Miguel SCHINCARIOL / AFP
Cesare Battisti
C’è un pezzo di storia degli anni più cupi d’Italia nei verbali che Cesare Battisti detta dal carcere di Oristano, dove è rinchiuso per scontare l’ergastolo dal 14 gennaio scorso, dopo la cattura in Bolivia che ha interrotto 37 anni di latitanza. È stato l’ex terrorista dei Pac (Proletari Armati Comunisti) a convocare nella sua cella il pubblico ministero Alberto Nobili, capo dell’antiterrorismo milanese, e il suo avvocato Davide Steccanella per fare “chiarezza” sulla stagione della lotta armata che l’ha visto protagonista.

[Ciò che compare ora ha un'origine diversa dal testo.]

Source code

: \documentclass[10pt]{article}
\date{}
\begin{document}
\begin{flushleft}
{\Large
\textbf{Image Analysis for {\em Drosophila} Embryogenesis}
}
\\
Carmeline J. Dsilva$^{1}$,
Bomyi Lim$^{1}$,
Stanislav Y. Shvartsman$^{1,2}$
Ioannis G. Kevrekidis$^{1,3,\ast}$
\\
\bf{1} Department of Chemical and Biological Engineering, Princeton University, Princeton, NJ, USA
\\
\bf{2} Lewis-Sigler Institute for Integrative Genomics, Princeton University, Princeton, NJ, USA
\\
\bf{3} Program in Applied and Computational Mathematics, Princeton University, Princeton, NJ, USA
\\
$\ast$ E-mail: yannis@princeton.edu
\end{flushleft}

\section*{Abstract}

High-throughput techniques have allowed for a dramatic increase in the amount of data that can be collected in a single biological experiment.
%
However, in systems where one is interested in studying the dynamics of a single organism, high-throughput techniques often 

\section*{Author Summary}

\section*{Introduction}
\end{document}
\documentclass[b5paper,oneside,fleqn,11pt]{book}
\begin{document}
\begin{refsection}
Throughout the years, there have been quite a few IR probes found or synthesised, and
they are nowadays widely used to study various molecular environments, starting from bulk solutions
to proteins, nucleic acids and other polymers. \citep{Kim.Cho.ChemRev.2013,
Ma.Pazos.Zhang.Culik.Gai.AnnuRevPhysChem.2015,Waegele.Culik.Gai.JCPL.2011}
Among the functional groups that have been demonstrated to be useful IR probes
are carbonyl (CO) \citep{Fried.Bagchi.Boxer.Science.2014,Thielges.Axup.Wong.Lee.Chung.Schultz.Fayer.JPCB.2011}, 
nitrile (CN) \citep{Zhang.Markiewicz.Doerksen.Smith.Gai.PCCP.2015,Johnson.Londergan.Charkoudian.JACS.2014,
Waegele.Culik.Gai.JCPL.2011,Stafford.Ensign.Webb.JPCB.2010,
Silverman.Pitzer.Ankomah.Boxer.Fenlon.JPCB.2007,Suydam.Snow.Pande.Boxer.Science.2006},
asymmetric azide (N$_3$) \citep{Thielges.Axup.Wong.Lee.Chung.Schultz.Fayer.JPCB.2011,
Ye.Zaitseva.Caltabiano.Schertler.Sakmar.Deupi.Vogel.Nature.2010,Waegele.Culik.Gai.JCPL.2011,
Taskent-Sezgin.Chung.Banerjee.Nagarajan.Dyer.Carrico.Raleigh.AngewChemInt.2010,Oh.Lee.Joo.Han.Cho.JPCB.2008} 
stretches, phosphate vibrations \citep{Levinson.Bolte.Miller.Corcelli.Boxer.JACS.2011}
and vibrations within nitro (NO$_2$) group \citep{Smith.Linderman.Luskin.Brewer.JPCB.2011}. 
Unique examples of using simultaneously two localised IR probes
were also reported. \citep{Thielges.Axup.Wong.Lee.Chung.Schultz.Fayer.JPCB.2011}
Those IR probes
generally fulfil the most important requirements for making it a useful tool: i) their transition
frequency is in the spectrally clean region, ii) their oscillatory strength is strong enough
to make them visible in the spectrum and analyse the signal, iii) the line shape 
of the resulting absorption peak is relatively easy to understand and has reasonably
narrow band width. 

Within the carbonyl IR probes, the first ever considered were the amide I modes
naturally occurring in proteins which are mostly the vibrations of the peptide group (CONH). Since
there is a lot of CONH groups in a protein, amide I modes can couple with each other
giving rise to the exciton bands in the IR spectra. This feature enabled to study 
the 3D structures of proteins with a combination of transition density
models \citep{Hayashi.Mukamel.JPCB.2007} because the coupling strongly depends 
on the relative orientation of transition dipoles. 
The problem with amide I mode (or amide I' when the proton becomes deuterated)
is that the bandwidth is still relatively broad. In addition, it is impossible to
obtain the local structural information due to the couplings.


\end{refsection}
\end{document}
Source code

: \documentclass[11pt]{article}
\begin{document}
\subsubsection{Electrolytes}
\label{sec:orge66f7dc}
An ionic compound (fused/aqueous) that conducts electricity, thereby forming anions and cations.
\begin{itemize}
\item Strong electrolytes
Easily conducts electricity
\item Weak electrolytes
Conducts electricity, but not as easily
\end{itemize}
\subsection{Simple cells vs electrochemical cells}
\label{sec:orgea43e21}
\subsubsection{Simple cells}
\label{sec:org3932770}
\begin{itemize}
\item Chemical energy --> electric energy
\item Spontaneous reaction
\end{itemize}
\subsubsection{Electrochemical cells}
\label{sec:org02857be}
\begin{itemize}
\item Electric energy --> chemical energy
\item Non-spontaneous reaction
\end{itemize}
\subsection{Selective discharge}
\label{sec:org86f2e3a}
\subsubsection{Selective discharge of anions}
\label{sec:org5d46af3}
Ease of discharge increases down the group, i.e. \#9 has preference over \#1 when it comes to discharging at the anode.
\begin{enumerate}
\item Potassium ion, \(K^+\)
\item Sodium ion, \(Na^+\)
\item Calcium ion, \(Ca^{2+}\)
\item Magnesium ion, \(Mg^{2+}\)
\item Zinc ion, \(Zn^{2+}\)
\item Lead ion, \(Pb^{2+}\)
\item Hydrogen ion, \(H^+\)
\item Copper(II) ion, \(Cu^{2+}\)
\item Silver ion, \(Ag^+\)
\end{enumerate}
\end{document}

In nove ore tra sabato e domenica, per la prima volta ammette “quattro omicidi, tre ferimenti e una marea di rapine per autofinanziamento” già riconosciuti dalla sentenze definitive, chiede scusa “per il dolore arrecato ai familiari delle vittime” e segna una linea importante nella sua vicenda umana, dando ragione ai tanti ‘compagni’ che fecero una scelta diversa dalla sua:
“La lotta armata ha impedito lo sviluppo della rivoluzione nata nel 1968 che avrebbe portato il Paese al progresso culturale, sociale e politico”.

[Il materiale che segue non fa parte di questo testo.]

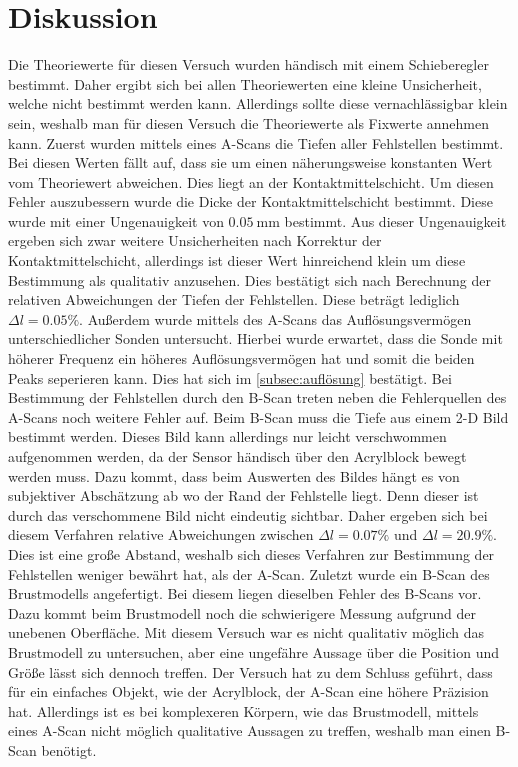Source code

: \section{Diskussion}
\label{sec:Diskussion}
Die Theoriewerte für diesen Versuch wurden händisch mit einem Schieberegler bestimmt. Daher ergibt sich bei allen Theoriewerten eine kleine Unsicherheit, welche 
nicht bestimmt werden kann. Allerdings sollte diese vernachlässigbar klein sein, weshalb man für diesen Versuch die Theoriewerte als Fixwerte annehmen kann. 
Zuerst wurden mittels eines A-Scans die Tiefen aller Fehlstellen bestimmt. Bei diesen Werten fällt auf, dass sie um einen näherungsweise konstanten Wert vom Theoriewert abweichen.
Dies liegt an der Kontaktmittelschicht. Um diesen Fehler auszubessern wurde die Dicke der Kontaktmittelschicht bestimmt. Diese wurde mit einer Ungenauigkeit von $\qty{0.05}{\milli\metre}$
bestimmt. Aus dieser Ungenauigkeit ergeben sich zwar weitere Unsicherheiten nach Korrektur der Kontaktmittelschicht, allerdings ist dieser Wert hinreichend klein um diese Bestimmung als qualitativ anzusehen. 
Dies bestätigt sich nach Berechnung der relativen Abweichungen der Tiefen der Fehlstellen. Diese beträgt lediglich $\Delta l = 0.05\%$. Außerdem wurde mittels des A-Scans das
Auflösungsvermögen unterschiedlicher Sonden untersucht. Hierbei wurde erwartet, dass die Sonde mit höherer Frequenz ein höheres Auflösungsvermögen hat und somit die beiden Peaks 
seperieren kann. Dies hat sich im \autoref{subsec:auflösung} bestätigt. Bei Bestimmung der Fehlstellen durch den B-Scan treten neben die Fehlerquellen des A-Scans noch weitere Fehler auf.
Beim B-Scan muss die Tiefe aus einem 2-D Bild bestimmt werden. Dieses Bild kann allerdings nur leicht verschwommen aufgenommen werden, da der Sensor händisch über den Acrylblock bewegt 
werden muss. Dazu kommt, dass beim Auswerten des Bildes hängt es von subjektiver Abschätzung ab wo der Rand der Fehlstelle liegt. Denn dieser ist durch das verschommene Bild nicht 
eindeutig sichtbar. Daher ergeben sich bei diesem Verfahren relative Abweichungen zwischen $\Delta l = 0.07\%$ und $\Delta l = 20.9\%$. Dies ist eine große Abstand, weshalb 
sich dieses Verfahren zur Bestimmung der Fehlstellen weniger bewährt hat, als der A-Scan. Zuletzt wurde ein B-Scan des Brustmodells angefertigt. Bei diesem liegen dieselben Fehler des B-Scans
vor. Dazu kommt beim Brustmodell noch die schwierigere Messung aufgrund der unebenen Oberfläche. Mit diesem Versuch war es nicht qualitativ möglich das Brustmodell zu untersuchen, 
aber eine ungefähre Aussage über die Position und Größe lässt sich dennoch treffen. Der Versuch hat zu dem Schluss geführt, dass für ein einfaches Objekt, wie der Acrylblock, 
der A-Scan eine höhere Präzision hat. Allerdings ist es bei komplexeren Körpern, wie das Brustmodell, mittels eines A-Scan nicht möglich qualitative Aussagen zu treffen, weshalb man
einen B-Scan benötigt.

“Non è una confessione e nemmeno un pentimento, le interpretazioni psicologiche non ci appartengono”, avverte il procuratore Francesco Greco. Nobili si spinge più in là, definendolo un “atto liberatorio, una scelta di campo di fronte a un passato che non ha rinnegato ma da cui adesso ha preso le distanze” e anche “una resa delle armi rispetto alla magistratura italiana che ha debellato il terrorismo sempre coi codici alla mano”. Nel confronto col magistrato, a cui ha partecipato anche Cristina Villa, la funzionaria della Digos che ha lavorato alla sua cattura, Battisti ha argomentato che “quella fu una guerra giusta all’epoca, ma ora la considero una follia”.
Nobili, che coordina anche l’inchiesta sulle presunte coperture durante la latitanza, ha precisato che l’ex terrorista “non ha chiamato in causa altre persone, nè ha voluto collaborare”, ma ha solo voluto “fare chiarezza e dare un giudizio critico sul passato”. Ha fatto dei nomi solo al fine di ricostruire il suo percorso, come quelli di Nicola Pellecchia e Arturo Cavallina, conosciuti in carcere e coi quali decise di fondare i Pac raccogliendo “fuoriusciti delle Br e dei Nap”, “gruppi terroristici che avevano una struttura verticistica”. I Pac, ha puntualizzato, “avevano una struttura orizzontale, senza capo, l’unica che consentiva di prendere decisioni condivise ed era più confacente a una lotta democratica”.
Del periodo trascorso tra Messico, Francia, Brasile e Bolivia, Battisti ha evidenziato che non ha commesso nessun reato, dedicandosi alle sue attività di scrittore e traduttore, che gli hanno portato tante simpatie dagli intellettuali a cui ha ammesso di avere detto “bugie” a cui loro hanno creduto in una chiave ideologica.
E ha specificato di non avere goduto in questi Paesi “di protezioni oblique”, riferimento probabile ai servizi segreti. Sul futuro, sa che difficilmente le sue scuse saranno accolte “per l’immagine che ho dato di di me assolutamente negativa col mio atteggiamento beffardo” e, stando a quanto riferito dall’avvocato Steccanella, le sue parole non avevano “finalità diverse” rispetto a quella di chiarire i fatti.
In una futura concessione dei benefici penitenziari, è chiaro però che un peso ce l’avranno, in attesa che la Corte d’Assise di Milano stabilisca se gli va applicata la pena dell’ergastolo, come chiesto dalla Procura Generale, oppure i 30 anni come invocato dal suo legale in base all’accordo di estradizione tra Italia e Brasile. Nel frattempo, l’avvocato Steccanella, tra i massimi esperti italiani sul tema, potrà aggiornare la sua monumentale opera ‘Gli anni della lotta armata’ con le dichiarazioni del suo assistito.